In today’s data-driven world, businesses need faster and more efficient ways to turn data into insights. Oracle Analytics Cloud delivers powerful analytics for analyzing complex datasets and AI agents take it further—enabling natural language interaction and smarter decisions without deep data science expertise.
What are AI Agents in Oracle Analytics Cloud?
Oracle Analytics AI Agents empower consumer users to get deeper, more context-aware insights by combining enterprise data, custom instructions, and proprietary knowledge documents within the Oracle Analytics. Oracle Analytics AI Agents use Retrieval-Augmented Generation (RAG) to enhance generative AI with enterprise data, enabling large language models (LLMs) to “look up” relevant information before responding.
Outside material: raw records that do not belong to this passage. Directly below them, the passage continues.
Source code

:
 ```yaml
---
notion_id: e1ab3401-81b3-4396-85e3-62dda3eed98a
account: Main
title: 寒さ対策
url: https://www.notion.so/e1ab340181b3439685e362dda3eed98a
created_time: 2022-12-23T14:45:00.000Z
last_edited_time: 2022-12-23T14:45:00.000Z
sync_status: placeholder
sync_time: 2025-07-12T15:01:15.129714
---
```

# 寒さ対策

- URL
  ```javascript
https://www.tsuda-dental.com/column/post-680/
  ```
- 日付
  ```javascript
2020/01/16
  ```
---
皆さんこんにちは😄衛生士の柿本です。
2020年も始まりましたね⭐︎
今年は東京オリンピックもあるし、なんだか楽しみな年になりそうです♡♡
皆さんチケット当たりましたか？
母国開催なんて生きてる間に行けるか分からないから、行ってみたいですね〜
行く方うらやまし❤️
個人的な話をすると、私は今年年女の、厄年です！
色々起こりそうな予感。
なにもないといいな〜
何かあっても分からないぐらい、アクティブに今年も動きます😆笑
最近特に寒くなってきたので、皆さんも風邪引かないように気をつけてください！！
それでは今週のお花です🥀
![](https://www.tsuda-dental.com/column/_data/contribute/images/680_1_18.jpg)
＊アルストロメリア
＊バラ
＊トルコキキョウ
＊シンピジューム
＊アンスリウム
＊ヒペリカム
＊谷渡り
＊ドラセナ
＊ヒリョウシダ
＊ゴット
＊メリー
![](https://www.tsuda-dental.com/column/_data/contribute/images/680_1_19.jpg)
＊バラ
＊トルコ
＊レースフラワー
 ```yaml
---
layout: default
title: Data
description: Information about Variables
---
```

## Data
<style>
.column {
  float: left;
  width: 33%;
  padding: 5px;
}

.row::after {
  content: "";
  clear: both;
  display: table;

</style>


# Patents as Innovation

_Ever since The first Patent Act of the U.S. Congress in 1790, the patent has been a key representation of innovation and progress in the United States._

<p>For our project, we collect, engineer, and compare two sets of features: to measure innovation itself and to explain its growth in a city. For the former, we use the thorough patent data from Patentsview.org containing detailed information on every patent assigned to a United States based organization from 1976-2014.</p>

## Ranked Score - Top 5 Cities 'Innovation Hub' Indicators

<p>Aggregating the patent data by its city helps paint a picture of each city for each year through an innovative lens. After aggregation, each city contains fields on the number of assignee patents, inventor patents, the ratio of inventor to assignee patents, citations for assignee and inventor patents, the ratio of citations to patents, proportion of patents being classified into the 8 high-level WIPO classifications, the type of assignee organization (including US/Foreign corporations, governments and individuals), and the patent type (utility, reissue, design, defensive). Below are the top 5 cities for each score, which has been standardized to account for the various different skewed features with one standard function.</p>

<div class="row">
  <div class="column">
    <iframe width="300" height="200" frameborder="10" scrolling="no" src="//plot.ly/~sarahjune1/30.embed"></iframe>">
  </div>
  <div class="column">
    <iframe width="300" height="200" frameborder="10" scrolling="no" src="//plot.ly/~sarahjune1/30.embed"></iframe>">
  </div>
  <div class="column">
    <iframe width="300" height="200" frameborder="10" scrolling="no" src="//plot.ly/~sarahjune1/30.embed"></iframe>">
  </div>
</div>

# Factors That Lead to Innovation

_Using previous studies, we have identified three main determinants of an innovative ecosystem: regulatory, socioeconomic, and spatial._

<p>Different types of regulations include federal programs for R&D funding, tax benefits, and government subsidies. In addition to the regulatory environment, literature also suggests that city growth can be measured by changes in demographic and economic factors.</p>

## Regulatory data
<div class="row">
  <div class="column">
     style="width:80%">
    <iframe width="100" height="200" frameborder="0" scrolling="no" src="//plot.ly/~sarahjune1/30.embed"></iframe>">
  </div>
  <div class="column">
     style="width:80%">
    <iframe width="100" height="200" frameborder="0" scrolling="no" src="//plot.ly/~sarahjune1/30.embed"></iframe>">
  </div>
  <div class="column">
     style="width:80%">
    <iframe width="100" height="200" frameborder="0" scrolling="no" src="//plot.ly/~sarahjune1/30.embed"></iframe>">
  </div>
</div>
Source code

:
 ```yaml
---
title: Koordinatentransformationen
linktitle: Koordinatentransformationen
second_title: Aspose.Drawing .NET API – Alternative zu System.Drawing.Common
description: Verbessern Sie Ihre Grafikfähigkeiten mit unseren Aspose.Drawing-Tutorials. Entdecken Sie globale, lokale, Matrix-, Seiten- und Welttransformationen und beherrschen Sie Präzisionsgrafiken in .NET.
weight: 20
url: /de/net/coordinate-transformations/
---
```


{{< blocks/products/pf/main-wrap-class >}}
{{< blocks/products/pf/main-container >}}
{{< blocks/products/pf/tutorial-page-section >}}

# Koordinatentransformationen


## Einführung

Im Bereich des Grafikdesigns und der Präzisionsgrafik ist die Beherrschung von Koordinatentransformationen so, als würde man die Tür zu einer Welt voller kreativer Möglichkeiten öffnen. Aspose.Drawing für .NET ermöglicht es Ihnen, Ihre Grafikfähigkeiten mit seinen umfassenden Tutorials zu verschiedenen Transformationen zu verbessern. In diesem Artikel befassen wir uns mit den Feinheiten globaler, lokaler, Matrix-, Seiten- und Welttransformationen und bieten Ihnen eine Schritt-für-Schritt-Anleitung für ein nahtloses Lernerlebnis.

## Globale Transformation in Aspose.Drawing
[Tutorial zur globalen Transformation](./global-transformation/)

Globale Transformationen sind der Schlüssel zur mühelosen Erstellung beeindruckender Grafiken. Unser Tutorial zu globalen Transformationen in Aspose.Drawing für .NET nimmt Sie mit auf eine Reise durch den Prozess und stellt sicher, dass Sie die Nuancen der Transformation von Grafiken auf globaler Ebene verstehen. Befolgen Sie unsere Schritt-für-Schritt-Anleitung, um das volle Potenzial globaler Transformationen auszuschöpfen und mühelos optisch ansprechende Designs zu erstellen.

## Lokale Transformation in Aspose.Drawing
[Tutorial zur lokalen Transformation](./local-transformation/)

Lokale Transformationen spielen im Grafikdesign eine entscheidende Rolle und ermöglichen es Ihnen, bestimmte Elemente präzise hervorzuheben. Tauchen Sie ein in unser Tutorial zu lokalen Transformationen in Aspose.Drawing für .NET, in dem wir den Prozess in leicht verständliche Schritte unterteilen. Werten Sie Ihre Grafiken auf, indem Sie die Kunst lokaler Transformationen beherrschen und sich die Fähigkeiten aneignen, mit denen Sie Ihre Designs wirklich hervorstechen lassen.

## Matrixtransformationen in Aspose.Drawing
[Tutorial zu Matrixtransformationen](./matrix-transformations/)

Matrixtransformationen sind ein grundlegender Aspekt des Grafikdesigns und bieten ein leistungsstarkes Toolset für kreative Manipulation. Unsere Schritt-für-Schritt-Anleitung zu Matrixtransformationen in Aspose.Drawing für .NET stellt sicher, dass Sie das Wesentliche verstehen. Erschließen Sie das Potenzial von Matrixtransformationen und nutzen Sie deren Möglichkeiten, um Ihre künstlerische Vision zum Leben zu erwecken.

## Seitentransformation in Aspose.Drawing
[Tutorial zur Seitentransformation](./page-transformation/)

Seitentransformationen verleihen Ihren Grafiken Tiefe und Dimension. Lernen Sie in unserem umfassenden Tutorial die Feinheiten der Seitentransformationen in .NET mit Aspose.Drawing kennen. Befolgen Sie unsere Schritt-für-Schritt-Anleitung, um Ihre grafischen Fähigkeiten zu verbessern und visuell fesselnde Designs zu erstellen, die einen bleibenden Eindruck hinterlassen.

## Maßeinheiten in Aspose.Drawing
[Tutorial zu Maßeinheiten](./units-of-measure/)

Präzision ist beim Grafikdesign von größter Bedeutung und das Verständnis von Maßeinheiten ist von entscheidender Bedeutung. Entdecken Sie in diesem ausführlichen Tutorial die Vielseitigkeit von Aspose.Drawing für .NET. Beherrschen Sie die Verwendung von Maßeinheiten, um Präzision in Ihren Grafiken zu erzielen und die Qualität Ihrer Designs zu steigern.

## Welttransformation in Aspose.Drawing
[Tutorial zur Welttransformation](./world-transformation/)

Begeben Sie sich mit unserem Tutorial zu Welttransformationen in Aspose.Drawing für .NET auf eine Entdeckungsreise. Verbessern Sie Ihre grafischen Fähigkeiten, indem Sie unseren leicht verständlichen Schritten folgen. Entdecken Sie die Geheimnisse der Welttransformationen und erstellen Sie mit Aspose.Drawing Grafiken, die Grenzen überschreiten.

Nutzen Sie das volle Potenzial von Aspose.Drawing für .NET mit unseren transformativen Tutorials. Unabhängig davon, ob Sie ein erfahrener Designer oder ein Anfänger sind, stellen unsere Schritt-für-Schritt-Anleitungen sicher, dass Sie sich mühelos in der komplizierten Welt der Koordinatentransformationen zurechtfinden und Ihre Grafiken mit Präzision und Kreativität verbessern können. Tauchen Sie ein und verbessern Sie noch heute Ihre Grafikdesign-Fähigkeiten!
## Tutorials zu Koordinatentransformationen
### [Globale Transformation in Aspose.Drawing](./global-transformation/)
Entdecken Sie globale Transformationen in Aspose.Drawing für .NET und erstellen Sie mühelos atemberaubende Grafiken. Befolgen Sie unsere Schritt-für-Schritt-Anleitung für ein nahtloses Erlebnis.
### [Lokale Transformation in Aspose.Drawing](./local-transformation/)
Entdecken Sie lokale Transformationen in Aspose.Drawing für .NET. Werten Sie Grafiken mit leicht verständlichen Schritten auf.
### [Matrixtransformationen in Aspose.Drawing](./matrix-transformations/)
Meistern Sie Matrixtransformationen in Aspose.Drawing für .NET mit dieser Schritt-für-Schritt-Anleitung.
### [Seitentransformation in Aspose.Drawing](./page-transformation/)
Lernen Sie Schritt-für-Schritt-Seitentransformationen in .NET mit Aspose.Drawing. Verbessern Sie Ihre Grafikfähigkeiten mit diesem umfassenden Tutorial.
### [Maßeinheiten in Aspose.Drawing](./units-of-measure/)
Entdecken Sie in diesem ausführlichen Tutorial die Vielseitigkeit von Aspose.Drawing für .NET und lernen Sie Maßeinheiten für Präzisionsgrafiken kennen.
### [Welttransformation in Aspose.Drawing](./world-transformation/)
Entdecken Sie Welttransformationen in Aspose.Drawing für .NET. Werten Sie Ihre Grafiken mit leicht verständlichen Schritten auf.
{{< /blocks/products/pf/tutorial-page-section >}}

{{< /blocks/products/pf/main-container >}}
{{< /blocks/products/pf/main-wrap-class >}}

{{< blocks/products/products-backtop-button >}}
This feature allows organizations to tailor how the Oracle Analytics AI Agent responds, helping ensure answers are accurate, relevant, and aligned with internal policies.
- Set the dataset sources: Select data sources such as a dataset, local subject area, or subject area.
- Add supplemental instructions: Implement rules of up to 6,000 characters to enable the agent to understand and apply domain-specific metrics.
- Upload knowledge documents: Upload up to 10 PDF or TXT files to RAG, allowing the agent to reference internal policies or documentation. Here, priorities also can be defined when multiple documents are uploaded.
- Provide a welcome message: The first interaction text that provides guidance to users and sets the context for their interaction with the AI.
Steps to create AI agents
In this article, we’ll walk through a step-by-step guide to create and configure Oracle Analytics AI Agents with the Workforce Employee dataset.
Here’s an example of how AI Agents work in Oracle Analytics Cloud. For instance, we have a dataset containing workforce employee data such as tenure, performance metrics, Join date, exit date, and department of employee records.
Here are the prompts (to name just a few) an AI Agent can answer for a user’s questions instead of manually analyzing data and creating reports:
- “Summarize key headcount metrics such as active employees, new hires, and terminated employees, broken down by department”
- “Show The Employee Turnover Rate By department To Take Action“
- “Show the employee Service Report”
- “Which department has the highest performance improvement over last 2 years?”
1) Confirm that your Oracle Analytics Cloud instance is for the newest update (January 2026 update or later).
2) Set roles and permissions. This is the required to access for creating AI Agents in Oracle Analytics Cloud.

3) Create an AI Agent:
- On the Oracle Analytics Cloud Home page, click Create, and then AI Agent.
- Add the required dataset from a dataset, subject area, or local subject area.
- Save the agent.

4) Connect to the source data. This can be a dataset, subject area, or local subject area.
5) Index columns. Ensure the necessary columns are indexed in the source data.
6) Select synonyms. Set the synonyms for the business terms your organization uses. Synonyms interpret different terms as equivalent and improve accuracy and comprehension with no ambiguity.
For example, Synonyms for Exit date column – End Date and Terminate Date

7) Add custom instructions. This includes business logic or special instructions.
For example, Workforce Employee dataset : Special instructions – ”When a user asks to display the “Employee Service dashboard”, always Display Top 10 Employees By service and Department – Horizontal Bar chart
You can also add the business logic say, “When users ask for Turnover Rate % = (Employees Left / Average Headcount )×100”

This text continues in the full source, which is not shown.